Show HN: High-speed UTF-8 validation in Rust (opens in new tab)

(github.com)

127 pointskryps5y ago45 comments

45 comments

37 comments · 9 top-level

tialaramex5y ago· 6 in thread

One flavour I would expect to be valuable that isn't present here is this:

Process the input (as quickly as possible) and never fail, but replace each invalid sequence of bytes with U+FFFD (bytes 0xEF 0xBF 0xBD).

chrismorgan5y ago

One major problem with this: you can’t do it in place. Invalid byte sequences could be 1–4 bytes long, but U+FFFD is exactly three bytes long.

AjtevhihBudhirv5y ago

There're still faster approaches than naïve and probably common "copy valid byte sequences one by one into a resizable result buffer". For instance, scan through the input bytes all at once, keeping track of position and length of valid sequences, then memcopy each valid sequence into a preallocated buffer.

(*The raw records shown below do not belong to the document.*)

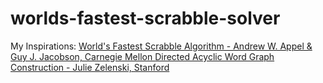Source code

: # worlds-fastest-scrabble-solver
<p>My Inspirations:
<a href="https://www.cs.cmu.edu/afs/cs/academic/class/15451-s06/www/lectures/scrabble.pdf">World's Fastest Scrabble Algorithm - Andrew W. Appel & Guy J. Jacobson, Carnegie Mellon </a>
<a href="https://www.youtube.com/watch?v=TJ8SkcUSdbU">Directed Acyclic Word Graph Construction - Julie Zelenski, Stanford</a></p>
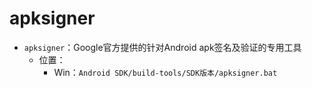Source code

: # apksigner

* `apksigner`：Google官方提供的针对Android apk签名及验证的专用工具
  * 位置：
    * Win：`Android SDK/build-tools/SDK版本/apksigner.bat`
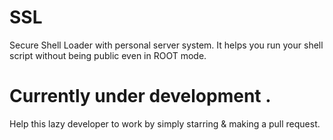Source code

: # SSL
Secure Shell Loader with personal server system. It helps you run your shell script without being public even in ROOT mode.

# Currently under development .

Help this lazy developer to work by simply starring & making a pull request.
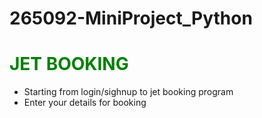 # 265092-MiniProject_Python
<h1 style="color:green">JET BOOKING</h1>

* Starting from login/sighnup to jet booking program
* Enter your details for booking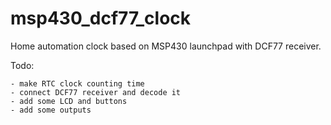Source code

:msp430_dcf77_clock
==================

Home automation clock based on MSP430 launchpad with DCF77 receiver.

Todo:

    - make RTC clock counting time
    - connect DCF77 receiver and decode it
    - add some LCD and buttons
    - add some outputs
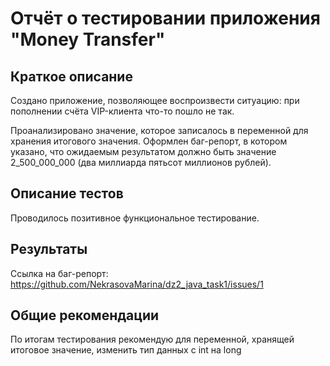 # Отчёт о тестировании приложения "Money Transfer"

## Краткое описание
Создано приложение, позволяющее воспроизвести ситуацию: при пополнении счёта VIP-клиента что-то пошло не так. 

Проанализировано значение, которое записалось в переменной для хранения итогового значения.
Оформлен баг-репорт, в котором указано, что ожидаемым результатом должно быть значение 2_500_000_000 (два миллиарда пятьсот миллионов рублей).

## Описание тестов

Проводилось позитивное функциональное тестирование.

## Результаты

Ссылка на баг-репорт: https://github.com/NekrasovaMarina/dz2_java_task1/issues/1

## Общие рекомендации

По итогам тестирования рекомендую для переменной, хранящей итоговое значение, изменить тип данных с int на long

Edit: Although, it looks like Rust's std already does this, except for preallocating an exactly correct size result buffer: https://doc.rust-lang.org/src/alloc/string.rs.html#538

1 more reply

cryptonector5y ago

Use an ASCII character like `?` or, even better, ASCII SUB (0x1A, substitute), which is specifically intended for this sort of thing. Failing that, there are a number of other unused ASCII control characters like VT (vertical tab), FS (file separator), GS (group separator), US (unit separator), CAN (cancel), etc.

1 more reply

nezirus5y ago

Yeah, I'd like to see that as well, something like to_string_lossy(), but really fast, so I can call it whenever I expect occasional broken UTF-8 string (and don't care about few replaced characters).

nerdponx5y ago

I don't know, you are throwing away the length of the invalid sequence that way. Maybe useful in certain situations, but probably not in most.

loa_in_5y ago

I bet one could modify this to save indexes of invalid chars and do what you say with just one additional copy

celeritascelery5y ago· 6 in thread

I find it interesting that with the state of rust SIMD many implementations just opted for reimplementing the code multiple times for each intrinsic (SSE, Neon, AVX, etc). One would think that one of the generic libraries (faster, simdeez, packed_simd) would start to see widespread use, but they all seem to have issues that have prevented adoption.

mooman2195y ago

I work on a SIMD optimized font library [0] and have stumbled into the same situation of hand writing SIMD intrinsics. Some things are just kinda hard to make sure they get optimized correctly, and there is enough difference between the platforms where that matters when fiddling with bits. I also kinda have fun writing SIMD code like this too.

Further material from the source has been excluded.